Batı ana akım medyasının Filistin-İsrail meselesini anlatışında bir bağlam yok. Bağlam her şeydir. Bağlam, uzun yıllardır süren yasadışı işgaldir. Bağlam, kontrol noktalarıdır, ev yıkımlarıdır, Gazze ablukasıdır, Duvar'dır, yerleşimci şiddetidir, yasadışı yerleşimdir, askeri şiddettir, ruhsat sistemidir, çocuk tutuklulardır ve çok daha fazlasıdır. Bağlam olmadan Batı'nın haber yayınları yanlış yönlendirici ve anlamsız olacaktır. Öyle ki, Filistinlilerin isyanı, direnişi ve şiddeti, “Yasadışı yerleşime karşı direniş, bağımsızlık için yasal direniş, maruz kaldıkları insanlıkdışı muameleye ve topraklarının çalınmasına karşı çıkış” yerine, nedensiz bir nefrete dayalı barbarlık, teröristlik olarak yaftalanabiliyor.
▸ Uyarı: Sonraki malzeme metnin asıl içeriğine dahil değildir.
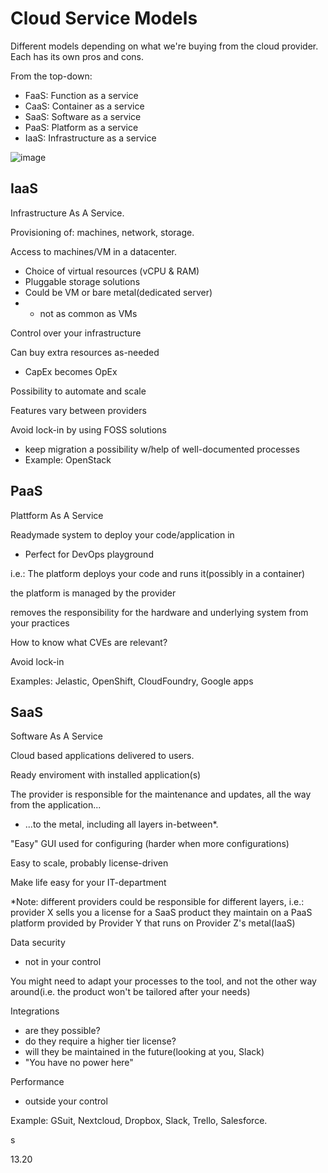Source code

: # Cloud Service Models

Different models depending on what we're buying from the cloud provider. Each has its own pros and cons.

From the top-down:
- FaaS: Function as a service
- CaaS: Container as a service
- SaaS: Software as a service
- PaaS: Platform as a service
- IaaS: Infrastructure as a service

![image](https://github.com/user-attachments/assets/0141b1b7-3398-4a50-9586-0c37901319da)

## IaaS

Infrastructure As A Service.

Provisioning of: machines, network, storage.

Access to machines/VM in a datacenter.
- Choice of virtual resources (vCPU & RAM)
- Pluggable storage solutions
- Could be VM or bare metal(dedicated server)
- - not as common as VMs

Control over your infrastructure

Can buy extra resources as-needed
- CapEx becomes OpEx
 
Possibility to automate and scale

Features vary between providers

Avoid lock-in by using FOSS solutions
- keep migration a possibility w/help of well-documented processes
- Example: OpenStack

## PaaS 

Plattform As A Service

Readymade system to deploy your code/application in
- Perfect for DevOps playground

i.e.: The platform deploys your code and runs it(possibly in a container)

the platform is managed by the provider

removes the responsibility for the hardware and underlying system from your practices

How to know what CVEs are relevant?

Avoid lock-in

Examples: Jelastic, OpenShift, CloudFoundry, Google apps

## SaaS

Software As A Service

Cloud based applications delivered to users.

Ready enviroment with installed application(s)

The provider is responsible for the maintenance and updates, all the way from the application...
- ...to the metal, including all layers in-between*.

"Easy" GUI used for configuring (harder when more configurations)

Easy to scale, probably license-driven

Make life easy for your IT-department

*Note: different providers could be responsible for different layers, i.e.: provider X sells you a license for a SaaS product they maintain on a PaaS platform provided by Provider Y that runs on Provider Z's metal(IaaS)

Data security
- not in your control

You might need to adapt your processes to the tool, and not the other way around(i.e. the product won't be tailored after your needs)

Integrations
- are they possible?
- do they require a higher tier license?
- will they be maintained in the future(looking at you, Slack)
- "You have no power here"

Performance
- outside your control

Example: GSuit, Nextcloud, Dropbox, Slack, Trello, Salesforce.


s















13.20
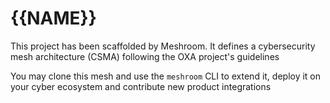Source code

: # {{NAME}}

This project has been scaffolded by Meshroom.
It defines a cybersecurity mesh architecture (CSMA) following the OXA project's guidelines

You may clone this mesh and use the `meshroom` CLI to extend it, deploy it on your cyber ecosystem and contribute new product integrations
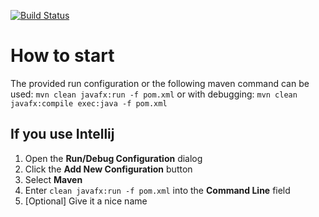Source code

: [![Build Status](https://travis-ci.com/SimonIT/binaryMaple.svg?token=ZaZJqsZKYGqos74fJp9i&branch=master)](https://travis-ci.com/SimonIT/binaryMaple)

# How to start

The provided run configuration or the following maven command can be used: `mvn clean javafx:run -f pom.xml` or with debugging: `mvn clean javafx:compile exec:java -f pom.xml`

## If you use Intellij

1. Open the **Run/Debug Configuration** dialog 
2. Click the **Add New Configuration** button
3. Select **Maven**
4. Enter `clean javafx:run -f pom.xml` into the **Command Line** field
5. [Optional] Give it a nice name
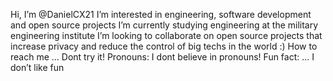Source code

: Hi, I’m @DanielCX21
I’m interested in engineering, software development and open source projects
I’m currently studying engineering at the military engineering institute
I’m looking to collaborate on open source projects that increase privacy and reduce the control of big techs in the world :)
How to reach me ... Dont try it!
Pronouns: I dont believe in pronouns!
Fun fact: ... I don’t like fun
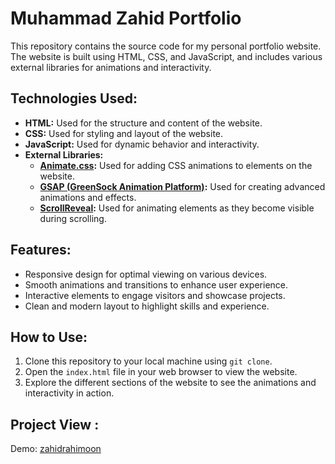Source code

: # Muhammad Zahid Portfolio 

This repository contains the source code for my personal portfolio website. The website is built using HTML, CSS, and JavaScript, and includes various external libraries for animations and interactivity.

## Technologies Used:

- **HTML:** Used for the structure and content of the website.
- **CSS:** Used for styling and layout of the website.
- **JavaScript:** Used for dynamic behavior and interactivity.
- **External Libraries:**
  - **[Animate.css](https://animate.style/):** Used for adding CSS animations to elements on the website.
  - **[GSAP (GreenSock Animation Platform)](https://greensock.com/gsap/):** Used for creating advanced animations and effects.
  - **[ScrollReveal](https://scrollrevealjs.org/):** Used for animating elements as they become visible during scrolling.

## Features:

- Responsive design for optimal viewing on various devices.
- Smooth animations and transitions to enhance user experience.
- Interactive elements to engage visitors and showcase projects.
- Clean and modern layout to highlight skills and experience.

## How to Use:

1. Clone this repository to your local machine using `git clone`.
2. Open the `index.html` file in your web browser to view the website.
3. Explore the different sections of the website to see the animations and interactivity in action.


## Project View :
Demo: [zahidrahimoon](https://zahidrahimoon.netlify.app/)
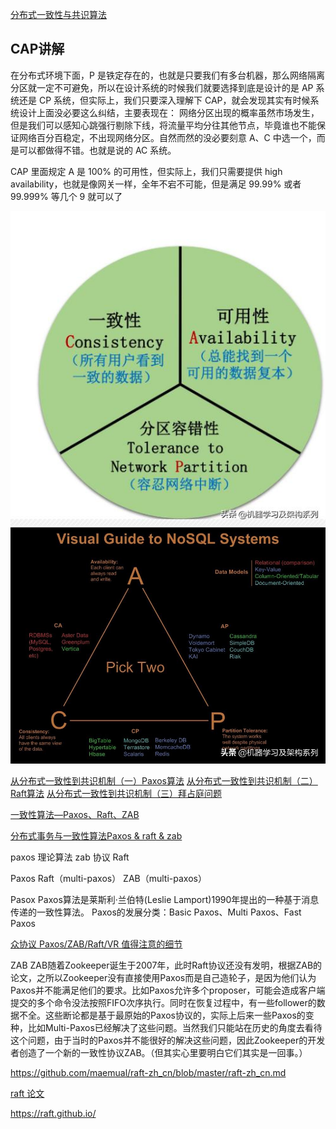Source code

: [分布式一致性与共识算法](https://www.jianshu.com/p/f73cee95821e)

## CAP讲解
在分布式环境下面，P 是铁定存在的，也就是只要我们有多台机器，那么网络隔离分区就一定不可避免，所以在设计系统的时候我们就要选择到底是设计的是 AP 系统还是 CP 系统，但实际上，我们只要深入理解下 CAP，就会发现其实有时候系统设计上面没必要这么纠结，主要表现在：
网络分区出现的概率虽然市场发生，但是我们可以感知心跳强行剔除下线，将流量平均分往其他节点，毕竟谁也不能保证网络百分百稳定，不出现网络分区。自然而然的没必要刻意 A、C 中选一个，而是可以都做得不错。也就是说的 AC 系统。

CAP 里面规定 A 是 100% 的可用性，但实际上，我们只需要提供 high availability，也就是像网关一样，全年不宕不可能，但是满足 99.99% 或者 99.999% 等几个 9 就可以了

![](../img/cap-1.jpeg)
![](../img/cap-2.jpeg)


[从分布式一致性到共识机制（一）Paxos算法](https://www.cnblogs.com/binyue/p/8645565.html)
[从分布式一致性到共识机制（二）Raft算法](https://www.cnblogs.com/binyue/p/8647733.html)
[从分布式一致性到共识机制（三）拜占庭问题](https://www.cnblogs.com/binyue/p/8647743.html)


[一致性算法—Paxos、Raft、ZAB](https://blog.csdn.net/bulingma/article/details/89438851)

[分布式事务与一致性算法Paxos & raft & zab](https://blog.csdn.net/followmyinclinations/article/details/52870418)

paxos 理论算法
zab 协议
Raft

Paxos
Raft（multi-paxos）
ZAB（multi-paxos）

Pasox
Paxos算法是莱斯利·兰伯特(Leslie Lamport)1990年提出的一种基于消息传递的一致性算法。
Paxos的发展分类：Basic Paxos、Multi Paxos、Fast Paxos

[众协议 Paxos/ZAB/Raft/VR 值得注意的细节](https://www.jianshu.com/p/4dcf3325269d)

ZAB
ZAB随着Zookeeper诞生于2007年，此时Raft协议还没有发明，根据ZAB的论文，之所以Zookeeper没有直接使用Paxos而是自己造轮子，是因为他们认为Paxos并不能满足他们的要求。比如Paxos允许多个proposer，可能会造成客户端提交的多个命令没法按照FIFO次序执行。同时在恢复过程中，有一些follower的数据不全。这些断论都是基于最原始的Paxos协议的，实际上后来一些Paxos的变种，比如Multi-Paxos已经解决了这些问题。当然我们只能站在历史的角度去看待这个问题，由于当时的Paxos并不能很好的解决这些问题，因此Zookeeper的开发者创造了一个新的一致性协议ZAB。（但其实心里要明白它们其实是一回事。）

https://github.com/maemual/raft-zh_cn/blob/master/raft-zh_cn.md

[raft 论文](../files/raft.pdf)

https://raft.github.io/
Ben ve ailem 70'lerin başında İngiltere'ye gelebildiğimiz ve burada kendimize bir hayat kurabildiğimiz için çok şanslıydık. Şahsi olarak Filistin'de yaşama özlemi içinde değilim ancak tüm Filistinlilerin, mülteci kamplarında yurtsuz yaşamak yerine, istedikleri gibi orada yaşama ve orayı ziyaret etme hakkına sahip olmasını isterim. Benim hikayem pek çoğundan daha şanslı bir şekilde gelişti ki bunun için minnetarım. Yaptığım işi yapmak zorunda olmamı hissettiren de bu.